La Loi sur les élections fédérales contestées

Les résultats d’une élection peuvent être contestés si la marge des voix qui sépare le vainqueur de son plus proche adversaire est trop mince, en raison d’irrégularités dans le déroulement du scrutin ou le dénombrement des bulletins de vote ou pour cause de manœuvres frauduleuses ou illégales. Une requête en contestation d’élection [178]  peut être présentée par un candidat ou par un électeur qui allègue que l’élection a été entachée d’irrégularités ou de manœuvres frauduleuses susceptibles de rendre le vainqueur inhabile à siéger comme député à la Chambre des communes. La Loi sur les élections fédérales contestées régit l’instruction de ces requêtes [179] . Les requêtes sont instruites, sans jury, par deux juges d’une cour supérieure de la province dans laquelle s’est déroulée l’élection contestée. Le rapport des juges instructeurs est transmis au Président de la Chambr des communes et il peut en résulter qu’un autre candidat soit déclaré élu à la place de celui déclaré élu par le directeur du scrutin; il se peut aussi que l’élection soit annulée ou encore que le tribunal rejette la requête.

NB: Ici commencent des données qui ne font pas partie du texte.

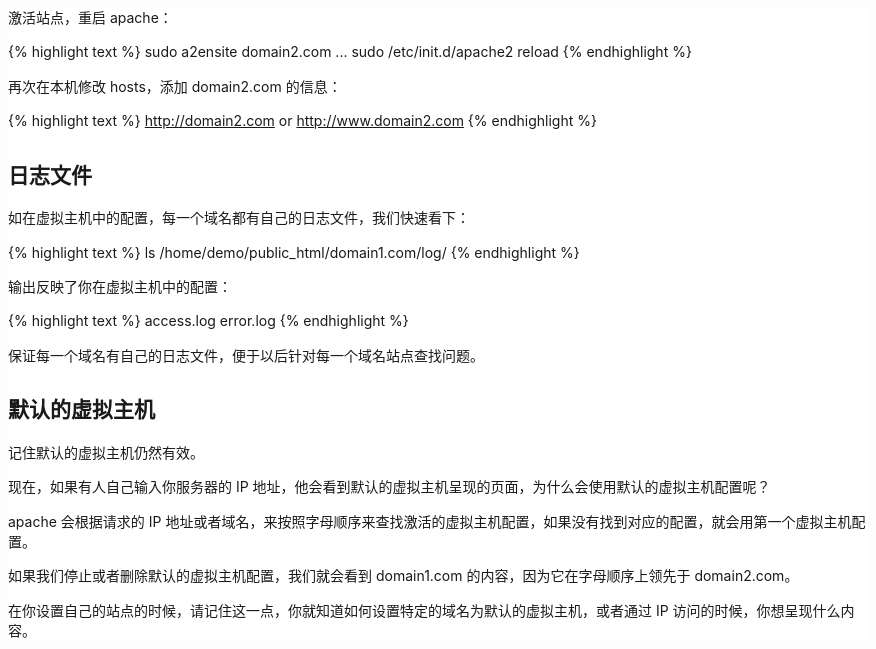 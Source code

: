激活站点，重启 apache：

{% highlight text %}
sudo a2ensite domain2.com
...
sudo /etc/init.d/apache2 reload
{% endhighlight %}

再次在本机修改 hosts，添加 domain2.com 的信息：

{% highlight text %}
http://domain2.com
or
http://www.domain2.com
{% endhighlight %}

## 日志文件

如在虚拟主机中的配置，每一个域名都有自己的日志文件，我们快速看下：

{% highlight text %}
ls /home/demo/public_html/domain1.com/log/
{% endhighlight %}

输出反映了你在虚拟主机中的配置：

{% highlight text %}
access.log  error.log
{% endhighlight %}

保证每一个域名有自己的日志文件，便于以后针对每一个域名站点查找问题。

## 默认的虚拟主机

记住默认的虚拟主机仍然有效。

现在，如果有人自己输入你服务器的 IP 地址，他会看到默认的虚拟主机呈现的页面，为什么会使用默认的虚拟主机配置呢？

apache 会根据请求的 IP 地址或者域名，来按照字母顺序来查找激活的虚拟主机配置，如果没有找到对应的配置，就会用第一个虚拟主机配置。

如果我们停止或者删除默认的虚拟主机配置，我们就会看到 domain1.com 的内容，因为它在字母顺序上领先于 domain2.com。

在你设置自己的站点的时候，请记住这一点，你就知道如何设置特定的域名为默认的虚拟主机，或者通过 IP 访问的时候，你想呈现什么内容。
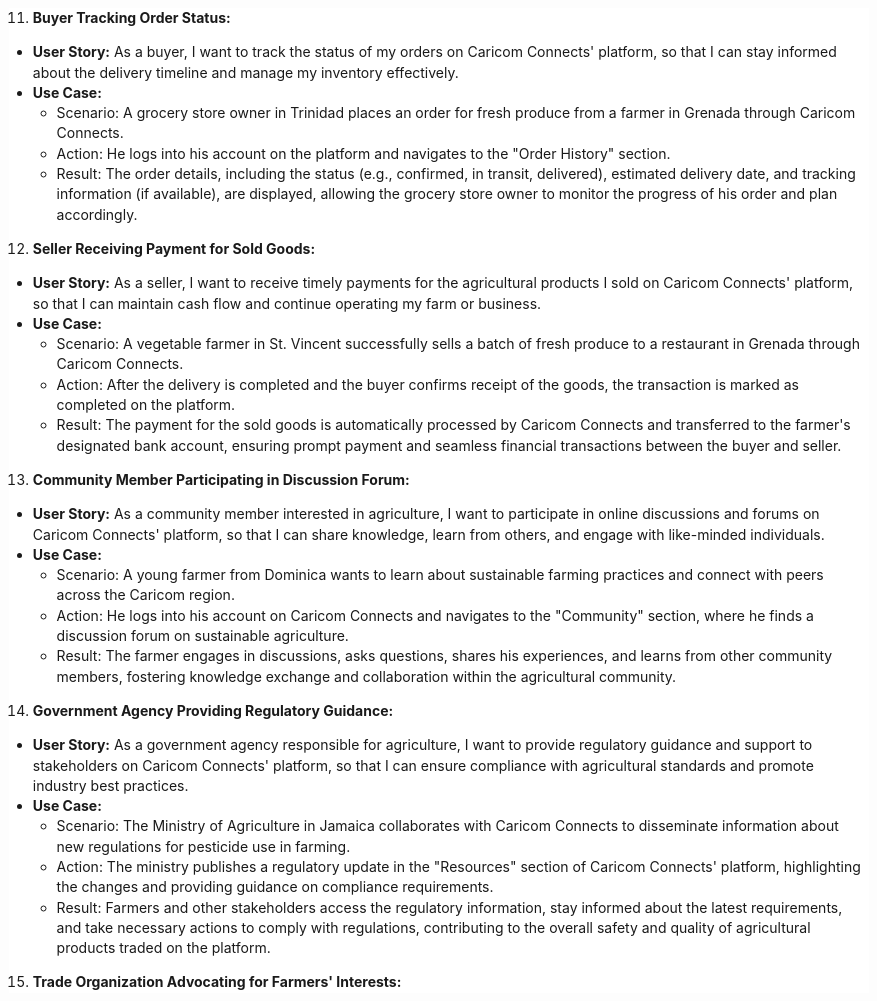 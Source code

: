 11. **Buyer Tracking Order Status:**

- **User Story:** As a buyer, I want to track the status of my orders on Caricom Connects' platform, so that I can stay informed about the delivery timeline and manage my inventory effectively.
- **Use Case:**
  - Scenario: A grocery store owner in Trinidad places an order for fresh produce from a farmer in Grenada through Caricom Connects.
  - Action: He logs into his account on the platform and navigates to the "Order History" section.
  - Result: The order details, including the status (e.g., confirmed, in transit, delivered), estimated delivery date, and tracking information (if available), are displayed, allowing the grocery store owner to monitor the progress of his order and plan accordingly.

12. **Seller Receiving Payment for Sold Goods:**

- **User Story:** As a seller, I want to receive timely payments for the agricultural products I sold on Caricom Connects' platform, so that I can maintain cash flow and continue operating my farm or business.
- **Use Case:**
  - Scenario: A vegetable farmer in St. Vincent successfully sells a batch of fresh produce to a restaurant in Grenada through Caricom Connects.
  - Action: After the delivery is completed and the buyer confirms receipt of the goods, the transaction is marked as completed on the platform.
  - Result: The payment for the sold goods is automatically processed by Caricom Connects and transferred to the farmer's designated bank account, ensuring prompt payment and seamless financial transactions between the buyer and seller.

13. **Community Member Participating in Discussion Forum:**

- **User Story:** As a community member interested in agriculture, I want to participate in online discussions and forums on Caricom Connects' platform, so that I can share knowledge, learn from others, and engage with like-minded individuals.
- **Use Case:**
  - Scenario: A young farmer from Dominica wants to learn about sustainable farming practices and connect with peers across the Caricom region.
  - Action: He logs into his account on Caricom Connects and navigates to the "Community" section, where he finds a discussion forum on sustainable agriculture.
  - Result: The farmer engages in discussions, asks questions, shares his experiences, and learns from other community members, fostering knowledge exchange and collaboration within the agricultural community.

14. **Government Agency Providing Regulatory Guidance:**

- **User Story:** As a government agency responsible for agriculture, I want to provide regulatory guidance and support to stakeholders on Caricom Connects' platform, so that I can ensure compliance with agricultural standards and promote industry best practices.
- **Use Case:**
  - Scenario: The Ministry of Agriculture in Jamaica collaborates with Caricom Connects to disseminate information about new regulations for pesticide use in farming.
  - Action: The ministry publishes a regulatory update in the "Resources" section of Caricom Connects' platform, highlighting the changes and providing guidance on compliance requirements.
  - Result: Farmers and other stakeholders access the regulatory information, stay informed about the latest requirements, and take necessary actions to comply with regulations, contributing to the overall safety and quality of agricultural products traded on the platform.

15. **Trade Organization Advocating for Farmers' Interests:**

Avant la Confédération, la Nouvelle-Écosse, le Nouveau-Brunswick et la Province du Canada suivaient l’exemple du Parlement britannique pour régler les affaires électorales touchant à leurs propres assemblées législatives. Après la Confédération, entre 1867 et 1873, le Président de la Chambre des communes nommait régulièrement six députés au Comité général des élections afin qu’ils statuent sur les élections contestées [180] . Ce Comité trancha régulièrement des cas de manœuvres frauduleuses ou illégales et ses décisions étaient habituellement motivées par des considérations partisanes plutôt que par la preuve de l’existence de manœuvres frauduleuses. D’ailleurs, une seule élection fut annulée [181] . En 1873, la Chambre transféra aux tribunaux provinciaux la compétence exclusive pour juger de toute question touchant à l’élection des députés [182] . En vertu d’une loi adoptée l’année suivante, les cours suprêmes des provinces se virent attribuer la compétence en matière d’élections contestées [183] . L’instauration du scrutin secret, la tenue des élections simultanément dans tout le pays et la promulgation de nouvelles lois électorales firent diminuer graduellement le nombre d’élections contestées [184] . Depuis 1949, cinq élections seulement ont été annulées pour cause, dans tous les cas, de votes donnés illégalement [185] .

Requête en contestation d’élections

Tout candidat ou toute personne ayant qualité d’électeur peut contester les résultats d’une élection en déposant une requête en contestation d’élections auprès du greffier du tribunal provincial ou territorial compétent à instruire une telle requête en vertu de la Loi sur les élections fédérales contestées [186] . La requête en contestation d’élections énonce les raisons de la plainte, à savoir un rapport irrégulier, ou illégal, l’élection irrégulière d’un député [187] , l’absence de rapport [188], des rapports doubles [189], un rapport spécial [190] , ou des manœuvres frauduleuses ou illégales en vertu de la Loi électorale du Canada [191] . Le pétitionnaire doit signer la requête et fournir un cautionnement de 1000$ au tribunal au moment de la présentation de la requête [192] .

La Loi sur le Parlement du Canada stipule qu’un député qui a été déclaré élu ne peut démissionner tant que son élection est contestée [193] . Toutefois, si le député fait savoir au tribunal ou au juge instructeur qu’il n’a pas l’intention de s’opposer à la requête en contestation d’élections, il ne peut ni siéger ni voter à la Chambre des communes tant que les juges instructeurs n’ont pas remis le rapport au Président [194] .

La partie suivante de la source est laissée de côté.